Eileen Casey is originally from the midlands, living in South Dublin. Awards include a Sunday Tribune/ Hennessy Literary Award (Emerging Fiction) and A Patrick and Katherine Kavanagh Fellowship. Poetry, fiction and non-fiction is widely published in literary journals and anthologies. Collections include poetry (New Island/AltEenTs) and fiction, non-fiction (Arlen House). One of her short stories appeared in Faber & Faber’s ‘All Over Ireland,’ edited by Deirdre Madden. Her work is also broadcast on Sunday Miscellany and Living Word. Over twenty-five years she has facilitated writing groups (for both adults and children) in South Dublin and further afield. In 2006, she set up a community press, Fiery Arrow, which has enabled several writers to make their debut. Fiery Arrow has also published a number of community-based anthologies. The most recent, ‘Circle & Square,’ is the winner in its category of 2017 Carousel Aware Prize for Independent Authors.

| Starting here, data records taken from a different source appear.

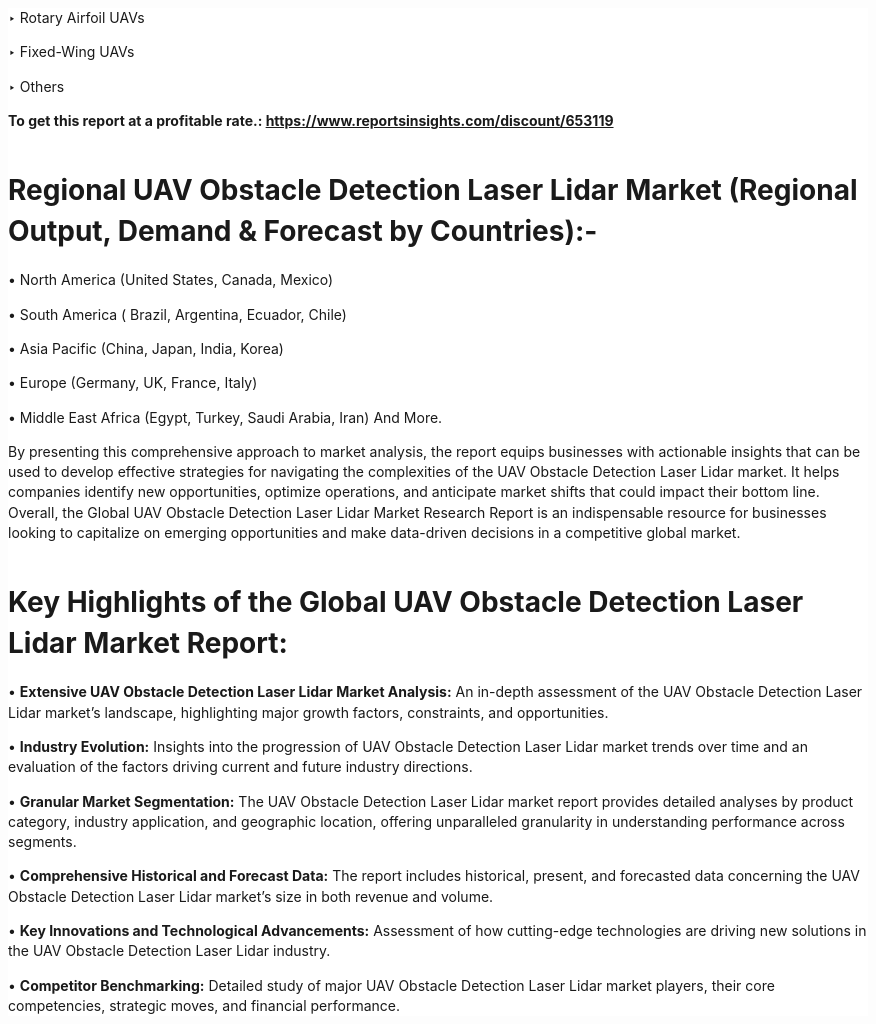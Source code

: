‣ Rotary Airfoil UAVs

‣ Fixed-Wing UAVs

‣ Others

<strong>To get this report at a profitable rate.: <a href=https://www.reportsinsights.com/discount/653119>https://www.reportsinsights.com/discount/653119</a></strong></font>

# <strong>Regional UAV Obstacle Detection Laser Lidar Market (Regional Output, Demand &amp; Forecast by Countries):-</strong>

• North America (United States, Canada, Mexico)

• South America ( Brazil, Argentina, Ecuador, Chile)

• Asia Pacific (China, Japan, India, Korea)

• Europe (Germany, UK, France, Italy)

• Middle East Africa (Egypt, Turkey, Saudi Arabia, Iran) And More.

By presenting this comprehensive approach to market analysis, the report equips businesses with actionable insights that can be used to develop effective strategies for navigating the complexities of the UAV Obstacle Detection Laser Lidar market. It helps companies identify new opportunities, optimize operations, and anticipate market shifts that could impact their bottom line. Overall, the Global UAV Obstacle Detection Laser Lidar Market Research Report is an indispensable resource for businesses looking to capitalize on emerging opportunities and make data-driven decisions in a competitive global market.

# <strong>Key Highlights of the Global UAV Obstacle Detection Laser Lidar Market Report:</strong>

• <strong>Extensive UAV Obstacle Detection Laser Lidar Market Analysis:</strong> An in-depth assessment of the UAV Obstacle Detection Laser Lidar market’s landscape, highlighting major growth factors, constraints, and opportunities.

• <strong>Industry Evolution:</strong> Insights into the progression of UAV Obstacle Detection Laser Lidar market trends over time and an evaluation of the factors driving current and future industry directions.

• <strong>Granular Market Segmentation:</strong> The UAV Obstacle Detection Laser Lidar market report provides detailed analyses by product category, industry application, and geographic location, offering unparalleled granularity in understanding performance across segments.

• <strong>Comprehensive Historical and Forecast Data:</strong> The report includes historical, present, and forecasted data concerning the UAV Obstacle Detection Laser Lidar market’s size in both revenue and volume.

• <strong>Key Innovations and Technological Advancements:</strong> Assessment of how cutting-edge technologies are driving new solutions in the UAV Obstacle Detection Laser Lidar industry.

• <strong>Competitor Benchmarking:</strong> Detailed study of major UAV Obstacle Detection Laser Lidar market players, their core competencies, strategic moves, and financial performance.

Eileen Casey The Christmas SpecialOnce inside her hotel room, the thrum of the vending machine and ice-maker becomes less intense; yet the sound is lodged in Rose 0’Brien’s head. Her brother settles into one of two plush, over-sized armchairs and again, she notices how heavy-set Sean has become. Rose hands him a bottle of Long Island Pale Ale and an opener. He uncaps it with one swift jerk and drinks deeply.

‘You could fit half our old street into this bed,’ she observes, her small, white hands smoothing out the satin quilt. ‘Remember that family … Mahoney? You must remember them.  So many kids squashed into that two up, two down. It’s a miracle anyone got any rest.’

‘Ole man Mahoney didn’t, that’s for sure,’ Sean quips, his Southern drawl more pronounced than Rose can recall. He leans towards the window and lifts the heavy voile curtain a couple of inches.

‘Busload’s pulled in. For Mikey’s wedding, most like.’ He drops the curtain and shifts about in his chair, scowling at the floor and hunching his shoulders. ‘God Rose, I never thought I’d still be in the US of A after all these years. It wasn’t the plan, that’s for sure.’

Again, Rose is conscious of the thrumming from the corridor but she doesn’t refer to it. ‘It must be ten years … at least?’

‘The longest time yet.  Mikey got the best education money could buy…and then his mother’s funeral didn’t come cheap neither. Sean holds the bottle up towards the light to see how much beer is left.

‘I guess trips home were not a priority. How fast the years have flown though.’

‘Beer’s the one thing this country’s still good for, God Bless America,’ he says, ignoring her reference to the passing of time.

‘I’m serious about that piece of real estate Rose. Though you’ve paid it no mind.’ He looks directly across at her. ‘Damn if it’s any use to me.’

‘Want the other one?’ she asks, nodding towards the complimentary welcome bag on the bureau. She wonders how a piece of ground four feet across and nine feet deep has become real estate?

‘I’m not asking a cent for it, if that’s the ways you’re thinking.’ He waves the empty bottle towards her for emphasis.

‘Here, you might as well have it,’ she says and takes the second bottle from the bag.

‘Might as well, it’s five dollars a pop in the bar.’ He twists off the cap. This time, a rush of frothy bubbles spills over the rim and he wipes it away with the back of his hand.

‘Cheapskate.’ She smiles to take the harm out of it.

‘Will I put on Fox News for you?’  Ordinarily, she wouldn’t dream of turning on the television set but anything to avoid this issue of ‘real estate’ which Sean first mentioned earlier in The Plumbago Bar and Grill, five floors below. He’d leaned his elbows on the table and held his knife and fork upright like soldiers to attention; the way he had as a young boy.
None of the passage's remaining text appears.